Paved Paradise – A Podcast About Housing in LA

When I first got to LA in 2003, it seemed like the land of opportunity. In my starry-eyed opinion, you could be anything you wanted, and enjoy a quality of life that included backyards, and swimming pools, and year-round sunshine. But that was always just an illusion – a shiny veneer smeared on a city on the brink. The truth was, it was becoming an impossible place to afford, even then, and the city-wide housing crisis can no longer be ignored. With gentrification sweeping neighborhoods across the city, home prices skyrocketing, long-time residents facing displacement, and our unhoused neighbors setting up tent cities under every freeway overpass, my conversations about livability in LA have been overwhelmingly dominated by discussions of housing. From artists to activists to young people just starting out, so many Angelenos are asking how they can find their place in the city without hurting anyone. But as one of my friends put it, “There’s no ethical consumption in the LA real estate market.”

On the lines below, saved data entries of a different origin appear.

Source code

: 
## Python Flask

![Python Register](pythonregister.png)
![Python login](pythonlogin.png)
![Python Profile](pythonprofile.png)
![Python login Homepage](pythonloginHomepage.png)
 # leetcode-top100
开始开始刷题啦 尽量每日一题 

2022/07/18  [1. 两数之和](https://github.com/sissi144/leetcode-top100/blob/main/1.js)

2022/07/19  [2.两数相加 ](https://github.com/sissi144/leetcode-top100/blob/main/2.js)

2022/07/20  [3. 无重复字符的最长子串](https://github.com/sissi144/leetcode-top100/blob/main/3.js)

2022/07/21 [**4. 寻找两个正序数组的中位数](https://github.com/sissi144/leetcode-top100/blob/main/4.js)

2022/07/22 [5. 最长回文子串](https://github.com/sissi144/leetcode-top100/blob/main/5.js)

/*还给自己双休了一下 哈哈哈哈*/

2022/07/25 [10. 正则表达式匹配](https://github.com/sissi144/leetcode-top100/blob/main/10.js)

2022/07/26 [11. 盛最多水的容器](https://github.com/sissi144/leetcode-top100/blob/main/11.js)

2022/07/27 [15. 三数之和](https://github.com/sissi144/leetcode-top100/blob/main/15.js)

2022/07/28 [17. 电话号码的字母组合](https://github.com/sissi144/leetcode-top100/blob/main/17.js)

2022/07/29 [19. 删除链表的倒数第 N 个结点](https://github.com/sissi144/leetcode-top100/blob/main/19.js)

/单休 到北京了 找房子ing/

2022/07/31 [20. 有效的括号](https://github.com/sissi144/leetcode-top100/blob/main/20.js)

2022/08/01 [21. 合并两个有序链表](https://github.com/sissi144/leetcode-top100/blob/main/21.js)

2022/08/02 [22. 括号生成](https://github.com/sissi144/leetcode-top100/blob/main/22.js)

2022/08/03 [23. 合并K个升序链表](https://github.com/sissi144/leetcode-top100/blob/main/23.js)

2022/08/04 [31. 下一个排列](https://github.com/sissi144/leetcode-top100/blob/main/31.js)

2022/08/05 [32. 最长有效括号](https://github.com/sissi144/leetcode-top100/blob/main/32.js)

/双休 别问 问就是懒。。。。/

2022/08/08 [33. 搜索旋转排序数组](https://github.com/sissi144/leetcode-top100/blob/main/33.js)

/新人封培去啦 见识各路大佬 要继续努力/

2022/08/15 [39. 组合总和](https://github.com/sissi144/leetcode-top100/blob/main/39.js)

So this podcast, which began as a broader investigation into the urban history of LA, has ended up about the core societal value of housing as a human right. It is told through the voices of residents,  activists, artists, and city officials. Together, we examine historical events and cultural contexts that have influenced our current housing mess, and talk with many people on the front lines of land use questions, anti-eviction work, tenants rights, and services for our growing numbers of unhoused neighbors. Throughout are the experiences of artists, who in many cases opened doors for me into communities and ongoing conversations about the culture of place, history, identity, and social cohesion – those intangible influences that mark social movements and may hold the key to collectively imagining a different future. This podcast was created between 2017 – 2019, so a lot has changed – but sadly, a lot has also stayed the same.

On the other side of listening to this, you will likely have more questions than answers – I know I still do. But at least we can walk together with our eyes wide open, through a city that is no longer working for its most vulnerable — and increasingly, for anyone at all. And maybe, just maybe, we can figure out how to seize back our right to the city.